Pork Referendum Costs Will Be Paid by USDA
October 31, 2000
Legislation Congress passed for grain standards also also contains language ensuring that the Secretary of Agriculture will keep his commitment to pay all costs associated with the recent pork checkoff referendum. The bill, the Grain Standards and Warehouse Improvement Act (H.R. 4788), passed both the House and Senate unanimously. The president has expressed reservations with other sections of the bill, but has not threatened a veto.
Secretary of Agriculture Dan Glickman earlier had said that USDA would pay all costs, given the fact that it could not be determined whether the requisite number of valid petitions had been submitted. A Sept. 25 GAO report declared that USDA did not have the legal authority to pay for the referendum out of appropriated funds. That same report also found that USDA underestimated the number of pork producers and consequently, the number of valid signatures necessary to trigger a referendum.
H.R. 4788 directs the Secretary to use "funds of the Commodity Credit Corporation to pay for all expenses associated with the pork checkoff referendum ordered by the Secretary on Feb. 25, 2000."
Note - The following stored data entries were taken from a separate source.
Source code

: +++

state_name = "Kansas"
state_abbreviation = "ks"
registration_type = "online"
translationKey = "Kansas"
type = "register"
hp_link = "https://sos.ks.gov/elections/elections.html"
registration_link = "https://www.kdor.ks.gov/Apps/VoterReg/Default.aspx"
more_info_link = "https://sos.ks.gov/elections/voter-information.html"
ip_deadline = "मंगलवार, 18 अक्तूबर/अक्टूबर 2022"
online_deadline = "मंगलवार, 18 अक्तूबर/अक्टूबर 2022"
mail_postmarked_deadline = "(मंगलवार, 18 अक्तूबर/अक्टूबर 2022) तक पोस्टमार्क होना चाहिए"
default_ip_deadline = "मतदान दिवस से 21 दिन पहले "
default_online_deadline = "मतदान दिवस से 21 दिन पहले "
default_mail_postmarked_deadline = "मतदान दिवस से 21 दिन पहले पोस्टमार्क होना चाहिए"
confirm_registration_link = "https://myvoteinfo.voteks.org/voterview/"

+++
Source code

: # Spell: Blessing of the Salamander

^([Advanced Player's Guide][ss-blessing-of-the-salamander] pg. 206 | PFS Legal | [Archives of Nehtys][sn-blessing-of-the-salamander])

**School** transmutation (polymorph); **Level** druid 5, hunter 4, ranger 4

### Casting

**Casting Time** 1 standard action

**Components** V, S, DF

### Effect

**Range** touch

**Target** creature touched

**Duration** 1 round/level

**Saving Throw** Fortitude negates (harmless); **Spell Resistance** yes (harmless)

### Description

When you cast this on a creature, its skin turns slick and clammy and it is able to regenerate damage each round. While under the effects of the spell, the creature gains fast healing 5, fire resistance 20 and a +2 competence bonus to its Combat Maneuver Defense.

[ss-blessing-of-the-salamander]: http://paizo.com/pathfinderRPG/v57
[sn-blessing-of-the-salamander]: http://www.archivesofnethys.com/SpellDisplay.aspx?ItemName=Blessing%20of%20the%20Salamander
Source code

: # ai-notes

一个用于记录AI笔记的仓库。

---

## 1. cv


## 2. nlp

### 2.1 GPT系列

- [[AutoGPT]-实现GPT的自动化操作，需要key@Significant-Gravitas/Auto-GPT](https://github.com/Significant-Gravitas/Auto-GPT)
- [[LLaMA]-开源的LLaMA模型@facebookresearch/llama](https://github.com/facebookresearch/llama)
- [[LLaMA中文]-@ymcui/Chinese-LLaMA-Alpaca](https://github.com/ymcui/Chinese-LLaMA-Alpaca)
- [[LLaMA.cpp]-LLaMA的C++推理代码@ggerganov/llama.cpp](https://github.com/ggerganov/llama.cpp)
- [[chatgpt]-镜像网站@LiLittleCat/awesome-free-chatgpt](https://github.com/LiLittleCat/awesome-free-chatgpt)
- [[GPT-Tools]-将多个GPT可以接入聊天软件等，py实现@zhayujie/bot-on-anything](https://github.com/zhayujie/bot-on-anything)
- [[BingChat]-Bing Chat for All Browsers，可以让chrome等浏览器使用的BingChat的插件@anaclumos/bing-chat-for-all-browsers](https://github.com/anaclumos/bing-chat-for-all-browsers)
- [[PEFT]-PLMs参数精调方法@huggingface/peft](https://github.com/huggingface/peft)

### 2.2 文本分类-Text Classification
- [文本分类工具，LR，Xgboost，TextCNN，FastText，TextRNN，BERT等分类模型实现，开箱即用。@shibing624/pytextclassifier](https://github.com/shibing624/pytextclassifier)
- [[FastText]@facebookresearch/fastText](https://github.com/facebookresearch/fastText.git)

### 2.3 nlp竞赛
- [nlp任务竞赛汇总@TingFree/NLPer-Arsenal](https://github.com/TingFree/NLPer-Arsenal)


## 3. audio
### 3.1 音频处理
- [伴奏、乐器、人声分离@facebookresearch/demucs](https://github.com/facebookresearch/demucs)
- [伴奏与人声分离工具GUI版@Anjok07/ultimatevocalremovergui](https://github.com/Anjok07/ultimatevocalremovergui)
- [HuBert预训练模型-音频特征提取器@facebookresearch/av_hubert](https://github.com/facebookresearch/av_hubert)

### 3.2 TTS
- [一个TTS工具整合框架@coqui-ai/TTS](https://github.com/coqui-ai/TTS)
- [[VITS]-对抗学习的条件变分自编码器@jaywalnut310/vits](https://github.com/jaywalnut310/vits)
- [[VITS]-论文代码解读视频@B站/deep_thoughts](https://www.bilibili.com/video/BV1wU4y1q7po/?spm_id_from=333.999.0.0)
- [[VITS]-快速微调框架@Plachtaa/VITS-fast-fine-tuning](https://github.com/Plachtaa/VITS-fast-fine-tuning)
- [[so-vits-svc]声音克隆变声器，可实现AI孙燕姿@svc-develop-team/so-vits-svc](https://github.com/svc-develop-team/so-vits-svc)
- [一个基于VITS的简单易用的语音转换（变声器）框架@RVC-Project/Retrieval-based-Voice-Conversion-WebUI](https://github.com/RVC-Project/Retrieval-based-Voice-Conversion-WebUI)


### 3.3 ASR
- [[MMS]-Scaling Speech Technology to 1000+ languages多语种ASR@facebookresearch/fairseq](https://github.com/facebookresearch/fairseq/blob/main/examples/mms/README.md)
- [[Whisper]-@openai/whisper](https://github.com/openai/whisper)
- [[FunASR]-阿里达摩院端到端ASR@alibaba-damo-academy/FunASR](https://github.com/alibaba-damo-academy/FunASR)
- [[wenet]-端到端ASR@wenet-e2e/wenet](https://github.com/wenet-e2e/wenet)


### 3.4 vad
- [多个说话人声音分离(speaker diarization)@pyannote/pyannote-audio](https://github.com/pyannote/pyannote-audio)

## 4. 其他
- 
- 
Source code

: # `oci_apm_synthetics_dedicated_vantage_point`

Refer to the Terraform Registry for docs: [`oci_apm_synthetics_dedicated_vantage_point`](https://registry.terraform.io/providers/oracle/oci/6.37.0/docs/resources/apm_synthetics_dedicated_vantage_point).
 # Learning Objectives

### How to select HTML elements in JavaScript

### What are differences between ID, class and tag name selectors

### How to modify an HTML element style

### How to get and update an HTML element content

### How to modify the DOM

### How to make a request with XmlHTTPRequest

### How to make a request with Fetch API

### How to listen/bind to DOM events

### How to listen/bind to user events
Estimates of the total cost of the referendum keep going up. Agricultural Marketing Administrator Kathleen Merrigan, in congressional testimony in March, put the cost of the referendum at $129,000. In September, GAO estimated the cost at $529,000. An AMS representative told the Pork Board recently that the cost could be anywhere between $550,000 and $800,000, not counting FSA employee costs.